All this she realized at an age when strong impressions are indelibly
retained. Her value, the tremendous value of an unsmirched virtue, a
woman's greatest asset in a world of desire and barter, became to her a
possession she cherished above her jewels, above the money she could
earn and save and the greater sums she dreamed of earning or winning by
any means--all means but one.
Her observations of the women about her who gave all for so little, her
meditations upon them, and the conclusions she drew from their maimed
lives only emphasized the resisting force of her nature.

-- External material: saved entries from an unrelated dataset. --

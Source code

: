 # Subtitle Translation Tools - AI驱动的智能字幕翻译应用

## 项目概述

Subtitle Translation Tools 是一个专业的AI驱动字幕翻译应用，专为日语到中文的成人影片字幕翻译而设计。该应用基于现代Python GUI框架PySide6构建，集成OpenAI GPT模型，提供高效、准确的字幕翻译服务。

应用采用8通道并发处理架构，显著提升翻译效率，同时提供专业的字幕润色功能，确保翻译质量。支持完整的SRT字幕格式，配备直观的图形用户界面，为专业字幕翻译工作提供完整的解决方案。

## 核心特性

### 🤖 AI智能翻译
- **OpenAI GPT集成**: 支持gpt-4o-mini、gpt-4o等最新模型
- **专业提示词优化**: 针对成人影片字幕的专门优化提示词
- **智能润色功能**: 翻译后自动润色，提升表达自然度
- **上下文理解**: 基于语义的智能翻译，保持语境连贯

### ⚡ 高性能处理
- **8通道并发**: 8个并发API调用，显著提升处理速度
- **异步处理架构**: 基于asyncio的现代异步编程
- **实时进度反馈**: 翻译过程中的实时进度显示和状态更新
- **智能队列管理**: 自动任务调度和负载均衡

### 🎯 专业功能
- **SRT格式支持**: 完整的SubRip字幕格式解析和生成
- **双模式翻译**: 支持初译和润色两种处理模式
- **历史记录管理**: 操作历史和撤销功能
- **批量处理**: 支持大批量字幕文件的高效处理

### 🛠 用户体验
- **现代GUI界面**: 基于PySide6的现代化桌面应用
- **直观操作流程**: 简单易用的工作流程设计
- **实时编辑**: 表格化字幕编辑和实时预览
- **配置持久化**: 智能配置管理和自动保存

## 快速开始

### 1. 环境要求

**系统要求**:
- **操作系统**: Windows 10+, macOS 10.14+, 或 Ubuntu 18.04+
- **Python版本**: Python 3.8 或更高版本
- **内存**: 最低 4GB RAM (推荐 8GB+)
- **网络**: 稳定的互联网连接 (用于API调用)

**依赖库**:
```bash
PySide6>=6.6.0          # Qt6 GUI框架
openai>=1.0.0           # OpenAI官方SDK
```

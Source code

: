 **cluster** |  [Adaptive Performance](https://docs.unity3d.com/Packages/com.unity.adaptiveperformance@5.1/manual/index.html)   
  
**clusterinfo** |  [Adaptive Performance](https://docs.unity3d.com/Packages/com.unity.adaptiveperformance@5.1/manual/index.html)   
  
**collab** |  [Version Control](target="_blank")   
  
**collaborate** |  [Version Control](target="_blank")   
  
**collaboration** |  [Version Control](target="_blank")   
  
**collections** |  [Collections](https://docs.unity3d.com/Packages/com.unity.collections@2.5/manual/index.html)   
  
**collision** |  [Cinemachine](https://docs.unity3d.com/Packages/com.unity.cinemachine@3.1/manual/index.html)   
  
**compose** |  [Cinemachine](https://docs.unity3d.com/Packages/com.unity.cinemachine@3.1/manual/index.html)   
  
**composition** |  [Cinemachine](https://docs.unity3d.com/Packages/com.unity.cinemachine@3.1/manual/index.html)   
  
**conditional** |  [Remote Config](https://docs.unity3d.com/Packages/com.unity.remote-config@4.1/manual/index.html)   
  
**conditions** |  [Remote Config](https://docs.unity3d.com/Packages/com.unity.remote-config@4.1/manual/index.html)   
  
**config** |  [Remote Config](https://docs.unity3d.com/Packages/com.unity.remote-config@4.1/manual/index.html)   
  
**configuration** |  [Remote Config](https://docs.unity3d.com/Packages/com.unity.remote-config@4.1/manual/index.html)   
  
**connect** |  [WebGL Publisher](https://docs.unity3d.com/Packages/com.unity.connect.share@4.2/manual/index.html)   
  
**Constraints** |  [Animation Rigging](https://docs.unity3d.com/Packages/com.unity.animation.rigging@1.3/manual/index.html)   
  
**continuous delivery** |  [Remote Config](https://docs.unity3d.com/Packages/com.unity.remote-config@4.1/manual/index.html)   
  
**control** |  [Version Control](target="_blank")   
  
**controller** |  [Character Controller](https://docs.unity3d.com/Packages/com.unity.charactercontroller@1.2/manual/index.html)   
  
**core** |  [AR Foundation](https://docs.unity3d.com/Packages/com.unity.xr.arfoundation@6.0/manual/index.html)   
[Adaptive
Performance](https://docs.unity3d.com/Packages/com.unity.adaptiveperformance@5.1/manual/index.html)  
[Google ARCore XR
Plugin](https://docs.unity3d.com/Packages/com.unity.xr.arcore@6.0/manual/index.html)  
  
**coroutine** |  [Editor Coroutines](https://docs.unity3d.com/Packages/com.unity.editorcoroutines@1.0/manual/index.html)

She was not
born to be a leaf in the current, whirled by the force of waters into a
safe haven or an engulfing whirlpool as chance might decide; she must
dominate the currents.
And with the temptations of her youth, and her ardent emotional
temperament, would also come the remembrance of those haggard girls with
their pinched blue lips, the suffering in their eyes, their delicate
faces aged and yellowed and lined and spoiled, weeping with shaking
sobs, telling her pitiful stories, and begging her for money, for a word
with the management. And, when they had gone, she had turned to her
looking-glass and gazed at herself with conscious pride and delight.
Contempt, not pity, stirred her heart for the draggled butterflies whose
gauzy irridescence was but for a moment; and before her mirror she
constantly renewed her vows that never would she barter her bloom, her
freshness, her exquisite grace for what those girls had to show.